Decided to just put the code here. Added comments and, in the process, fixed a problem.
;
; Purpose : division of longword by longword to give longword
; : all values signed.
; Requires : d0.L == Value to divide
; : d1.L == Value to divide by
; Changes : d0.L == Remainder
; : d2.L == Result
; : corrupts d1, d3, d4
;
section text
ldiv: move #0,d3 ; Convert d0 -ve to +ve - d3 records original sign
tst.l d0
bpl.s lib5a
neg.l d0
not d3
lib5a: tst.l d1 ; Convert d1 -ve to +ve - d3 records result sign
bpl.s lib5b
neg.l d1
not d3
lib5b: tst.l d1 ; Detect division by zero (not really handled well)
bne.s lib3a
rts
lib3a: moveq.l #0,d2 ; Init working result d2
moveq.l #1,d4 ; Init d4
lib3b: cmp.l d0,d1 ; while d0 < d1 {
bhi.s lib3c
asl.l #1,d1 ; double d1 and d4
asl.l #1,d4
bra.s lib3b ; }
lib3c: asr.l #1,d1 ; halve d1 and d4
asr.l #1,d4
bcs.s lib3d ; stop when d4 reaches zero
cmp.l d0,d1 ; do subtraction if appropriate
bhi.s lib3c
or.l d4,d2 ; update result
sub.l d1,d0
bne.s lib3c
lib3d: ; fix the result and remainder signs
; and.l #$7fffffff,d2 ; don't know why this is here
tst d3
beq.s lib3e
neg.l d2
neg.l d0
lib3e: rts
;
; Purpose : Multiply long by long to give long
; Requires : D0.L == Input 1
; : D1.L == Input 2
; Changes : D2.L == Result
; : D3.L is corrupted
;
lmul: move #0,d3 ; d0 -ve to +ve, original sign in d3
tst.l d0
bpl.s lib4c
neg.l d0
not d3
lib4c: tst.l d1 ; d1 -ve to +ve, result sign in d3
bpl.s lib4d
neg.l d1
not d3
lib4d: moveq.l #0,d2 ; init d2 as working result
lib4a: asr.l #1,d0 ; shift d0 right
bcs.s lib4b ; if a bit fell off, update result
asl.l #1,d1 ; either way, shift left d1
tst.l d0
bne.s lib4a ; if d0 non-zero, continue
tst.l d3 ; basically done - apply sign?
beq.s lib4e ; was broken! now fixed
neg.l d2
lib4e: rts
lib4b: add.l d1,d2 ; main loop body - update result
asl.l #1,d1
bra.s lib4a
By the way - I never did figure out whether it was necessary to convert everything to positive at the start. If you're careful with the shift operations, that may be avoidable overhead.

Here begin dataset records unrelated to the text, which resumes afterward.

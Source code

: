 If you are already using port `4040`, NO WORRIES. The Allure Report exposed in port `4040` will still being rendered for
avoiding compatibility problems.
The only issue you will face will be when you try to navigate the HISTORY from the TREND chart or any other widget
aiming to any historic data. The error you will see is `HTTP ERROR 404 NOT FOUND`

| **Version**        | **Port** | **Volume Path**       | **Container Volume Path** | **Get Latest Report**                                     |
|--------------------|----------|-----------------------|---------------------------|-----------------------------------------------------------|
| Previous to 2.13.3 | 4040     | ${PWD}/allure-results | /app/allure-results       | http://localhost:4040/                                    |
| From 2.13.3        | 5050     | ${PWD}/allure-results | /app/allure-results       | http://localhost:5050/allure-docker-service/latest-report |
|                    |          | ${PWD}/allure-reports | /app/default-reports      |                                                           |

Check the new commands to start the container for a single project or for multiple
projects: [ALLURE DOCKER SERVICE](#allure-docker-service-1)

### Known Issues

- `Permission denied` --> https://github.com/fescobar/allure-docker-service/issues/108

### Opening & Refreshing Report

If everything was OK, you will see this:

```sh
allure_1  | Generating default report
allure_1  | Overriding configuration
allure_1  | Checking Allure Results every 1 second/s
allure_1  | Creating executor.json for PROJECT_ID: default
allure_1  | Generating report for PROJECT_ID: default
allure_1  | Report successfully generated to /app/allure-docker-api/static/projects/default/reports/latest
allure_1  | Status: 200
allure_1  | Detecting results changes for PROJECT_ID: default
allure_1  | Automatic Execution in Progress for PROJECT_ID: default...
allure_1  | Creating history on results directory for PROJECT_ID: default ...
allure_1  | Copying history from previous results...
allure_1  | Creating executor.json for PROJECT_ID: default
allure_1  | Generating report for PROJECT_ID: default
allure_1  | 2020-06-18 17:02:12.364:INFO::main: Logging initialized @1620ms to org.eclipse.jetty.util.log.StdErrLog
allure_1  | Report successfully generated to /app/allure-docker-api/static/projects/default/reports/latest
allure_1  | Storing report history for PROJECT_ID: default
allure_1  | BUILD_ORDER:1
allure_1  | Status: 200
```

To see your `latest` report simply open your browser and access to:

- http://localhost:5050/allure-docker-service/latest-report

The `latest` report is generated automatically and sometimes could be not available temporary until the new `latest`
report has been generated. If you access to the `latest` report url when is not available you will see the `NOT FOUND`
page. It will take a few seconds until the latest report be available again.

The Microchip PICmicro 16Fxxx series chips do not have a multiply or divide instruction. Perhaps some of the soft multiply and soft divide routines for it can be ported to your MCU.
PIC Microcontroller Basic Math Multiplication Methods
PIC Microcontroller Basic Math Division Methods
Also check out "Newton's method" for division. I think that method gives the smallest executable size of any division algorithm I've ever seen, although the explanation makes it sound more complicated than it really is. I hear that some early Cray supercomputers used Newton's method for division.
Here's a simple multiplication algorithm:
Start with rightmost bit of multiplier.
If bit in multiplier is 1, add multiplicand
Shift multiplicand by 1
Move to next bit in multiplier and go back to step 2.
And here's a division algorithm:
If divisor is larger than dividend, stop.
While divisor register is less than dividend register, shift left.
Shift divisor register right by 1.
Subtract divisor register from dividend register and change the bit to 1 in the result register at the bit that corresponds with the total number of shifts done to the divisor register.
Start over at step 1 with divisor register in original state.
Of course you'll need to put in a check for dividing by 0, but it should work.
These algorithms, of course, are only for integers.